ABOUT THIS EXERCISE: Without changing a single word, set down all of the records.

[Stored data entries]
□ □ □ □

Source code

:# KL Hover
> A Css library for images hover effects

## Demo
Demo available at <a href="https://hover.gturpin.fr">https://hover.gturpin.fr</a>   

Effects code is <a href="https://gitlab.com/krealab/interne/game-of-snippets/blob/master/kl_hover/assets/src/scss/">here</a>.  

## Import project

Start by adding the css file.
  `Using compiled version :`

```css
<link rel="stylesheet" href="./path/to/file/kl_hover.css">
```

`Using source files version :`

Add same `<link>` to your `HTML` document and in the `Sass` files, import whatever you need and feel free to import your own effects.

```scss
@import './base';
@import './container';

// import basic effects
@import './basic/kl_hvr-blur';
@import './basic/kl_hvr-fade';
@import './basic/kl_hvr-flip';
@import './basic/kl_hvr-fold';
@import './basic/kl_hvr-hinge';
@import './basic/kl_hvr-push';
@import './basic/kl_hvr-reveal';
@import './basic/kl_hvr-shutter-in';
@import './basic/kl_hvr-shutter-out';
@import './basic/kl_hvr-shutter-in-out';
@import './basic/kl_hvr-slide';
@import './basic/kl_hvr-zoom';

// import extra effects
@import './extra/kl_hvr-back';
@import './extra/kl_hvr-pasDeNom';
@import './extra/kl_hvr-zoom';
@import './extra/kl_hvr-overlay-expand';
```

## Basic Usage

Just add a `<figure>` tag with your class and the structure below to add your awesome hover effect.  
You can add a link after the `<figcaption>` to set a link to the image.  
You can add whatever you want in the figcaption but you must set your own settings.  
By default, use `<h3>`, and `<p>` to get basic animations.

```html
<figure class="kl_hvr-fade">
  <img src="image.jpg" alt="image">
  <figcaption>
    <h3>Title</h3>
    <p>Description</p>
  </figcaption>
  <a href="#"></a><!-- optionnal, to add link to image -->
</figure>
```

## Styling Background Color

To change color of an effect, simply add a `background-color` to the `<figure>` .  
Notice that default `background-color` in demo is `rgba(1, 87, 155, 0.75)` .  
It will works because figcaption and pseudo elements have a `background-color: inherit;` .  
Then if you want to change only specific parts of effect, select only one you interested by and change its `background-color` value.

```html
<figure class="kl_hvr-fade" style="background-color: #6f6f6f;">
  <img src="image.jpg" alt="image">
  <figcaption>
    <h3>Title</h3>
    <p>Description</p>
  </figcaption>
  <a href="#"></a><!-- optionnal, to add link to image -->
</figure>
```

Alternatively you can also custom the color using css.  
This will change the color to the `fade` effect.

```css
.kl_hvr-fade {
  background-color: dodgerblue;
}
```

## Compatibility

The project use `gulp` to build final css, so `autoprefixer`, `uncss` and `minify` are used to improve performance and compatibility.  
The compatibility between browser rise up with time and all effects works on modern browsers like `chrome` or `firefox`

□ □ □ □

THE COMPLETED TASK:
Source code

:# KL Hover
> A Css library for images hover effects

## Demo
Demo available at <a href="https://hover.gturpin.fr">https://hover.gturpin.fr</a>   

Effects code is <a href="https://gitlab.com/krealab/interne/game-of-snippets/blob/master/kl_hover/assets/src/scss/">here</a>.  

## Import project

Start by adding the css file.
  `Using compiled version :`

```css
<link rel="stylesheet" href="./path/to/file/kl_hover.css">
```

`Using source files version :`

Add same `<link>` to your `HTML` document and in the `Sass` files, import whatever you need and feel free to import your own effects.

```scss
@import './base';
@import './container';

// import basic effects
@import './basic/kl_hvr-blur';
@import './basic/kl_hvr-fade';
@import './basic/kl_hvr-flip';
@import './basic/kl_hvr-fold';
@import './basic/kl_hvr-hinge';
@import './basic/kl_hvr-push';
@import './basic/kl_hvr-reveal';
@import './basic/kl_hvr-shutter-in';
@import './basic/kl_hvr-shutter-out';
@import './basic/kl_hvr-shutter-in-out';
@import './basic/kl_hvr-slide';
@import './basic/kl_hvr-zoom';

// import extra effects
@import './extra/kl_hvr-back';
@import './extra/kl_hvr-pasDeNom';
@import './extra/kl_hvr-zoom';
@import './extra/kl_hvr-overlay-expand';
```

## Basic Usage

Just add a `<figure>` tag with your class and the structure below to add your awesome hover effect.  
You can add a link after the `<figcaption>` to set a link to the image.  
You can add whatever you want in the figcaption but you must set your own settings.  
By default, use `<h3>`, and `<p>` to get basic animations.

```html
<figure class="kl_hvr-fade">
  <img src="image.jpg" alt="image">
  <figcaption>
    <h3>Title</h3>
    <p>Description</p>
  </figcaption>
  <a href="#"></a><!-- optionnal, to add link to image -->
</figure>
```

## Styling Background Color

To change color of an effect, simply add a `background-color` to the `<figure>` .  
Notice that default `background-color` in demo is `rgba(1, 87, 155, 0.75)` .  
It will works because figcaption and pseudo elements have a `background-color: inherit;` .  
Then if you want to change only specific parts of effect, select only one you interested by and change its `background-color` value.

```html
<figure class="kl_hvr-fade" style="background-color: #6f6f6f;">
  <img src="image.jpg" alt="image">
  <figcaption>
    <h3>Title</h3>
    <p>Description</p>
  </figcaption>
  <a href="#"></a><!-- optionnal, to add link to image -->
</figure>
```

Alternatively you can also custom the color using css.  
This will change the color to the `fade` effect.

```css
.kl_hvr-fade {
  background-color: dodgerblue;
}
```

## Compatibility

The project use `gulp` to build final css, so `autoprefixer`, `uncss` and `minify` are used to improve performance and compatibility.  
The compatibility between browser rise up with time and all effects works on modern browsers like `chrome` or `firefox`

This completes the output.